Kubernetes is one conceivable incarnation, but it operates differently than other infra-as-code tools. Terraform, for example, builds a dependency graph of your resources and initializes them in order. Kubernetes doesn't care about dependencies, and it just keeps trying to create resources and things will fail until their dependencies come online.
Further, Kubernetes manifests are the verbose "assembly language" layer, so you still need something for humans that is DRYer.
We use Terraform to manage Kubernetes resources (as well as cloud provider resources) at the moment, but I think you can equally use cloud provider operators for Kubernetes and manage everything with Kubernetes--I haven't tried this yet so I can't comment. In the latter case, you would still need something to DRY up your Kubernetes manifests. Also, if you aren't running on Kubernetes and you just want infra-as-code, k8s is an expensive solution (in terms of operations).
What I was picturing was a more conventional infra-as-code diffing engine (like Terraform's) but with a more verbose interface similar to Kubernetes YAML.
> Kubernetes manifests are the verbose "assembly language" layer, so you still need something for humans that is DRYer.

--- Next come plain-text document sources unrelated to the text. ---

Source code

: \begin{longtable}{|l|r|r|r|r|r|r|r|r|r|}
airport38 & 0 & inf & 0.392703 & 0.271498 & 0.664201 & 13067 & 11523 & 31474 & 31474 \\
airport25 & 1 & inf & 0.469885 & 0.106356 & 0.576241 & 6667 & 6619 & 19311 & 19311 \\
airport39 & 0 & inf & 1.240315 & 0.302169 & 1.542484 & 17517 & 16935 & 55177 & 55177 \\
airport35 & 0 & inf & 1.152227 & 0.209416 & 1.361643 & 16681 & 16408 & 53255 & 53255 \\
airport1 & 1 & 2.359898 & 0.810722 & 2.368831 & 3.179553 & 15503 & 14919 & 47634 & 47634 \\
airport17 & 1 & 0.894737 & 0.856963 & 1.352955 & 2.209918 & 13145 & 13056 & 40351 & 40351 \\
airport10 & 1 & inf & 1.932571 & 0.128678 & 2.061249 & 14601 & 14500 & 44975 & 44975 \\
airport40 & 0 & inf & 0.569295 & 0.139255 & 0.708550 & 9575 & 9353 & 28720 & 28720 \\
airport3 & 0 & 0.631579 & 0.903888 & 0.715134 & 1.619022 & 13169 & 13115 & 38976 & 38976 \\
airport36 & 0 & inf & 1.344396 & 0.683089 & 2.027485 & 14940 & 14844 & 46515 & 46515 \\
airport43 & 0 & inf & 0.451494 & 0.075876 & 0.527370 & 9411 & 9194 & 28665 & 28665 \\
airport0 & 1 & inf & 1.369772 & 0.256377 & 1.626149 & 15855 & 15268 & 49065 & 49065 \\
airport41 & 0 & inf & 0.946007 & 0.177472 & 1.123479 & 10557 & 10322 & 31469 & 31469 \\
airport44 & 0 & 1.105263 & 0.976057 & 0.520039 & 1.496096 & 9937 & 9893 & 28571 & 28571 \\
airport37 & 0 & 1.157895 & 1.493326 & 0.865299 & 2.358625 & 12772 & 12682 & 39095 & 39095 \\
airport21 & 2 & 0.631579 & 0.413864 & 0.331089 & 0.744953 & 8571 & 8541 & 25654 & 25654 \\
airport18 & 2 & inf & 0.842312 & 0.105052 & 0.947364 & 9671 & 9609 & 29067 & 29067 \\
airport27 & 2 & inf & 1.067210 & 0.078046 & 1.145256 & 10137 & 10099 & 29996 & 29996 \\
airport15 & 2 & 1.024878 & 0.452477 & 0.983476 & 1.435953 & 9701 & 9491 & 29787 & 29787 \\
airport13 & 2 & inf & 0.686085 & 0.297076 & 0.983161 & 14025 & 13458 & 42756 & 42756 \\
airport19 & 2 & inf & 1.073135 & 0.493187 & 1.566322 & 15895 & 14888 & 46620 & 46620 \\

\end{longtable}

It's a little more than that. Out-of-the-box manifests for primitives are certainly assembly-like, you're right--but CRDs allow you to operate at a higher level of abstraction while staying in the same syntax, which is powerful and unique to k8s (everything else, from Helm to Terraform to Ansible, distinguishes between pseudo-assembly "language that directly expresses changes to be made" and "language that humans can write abstractions in").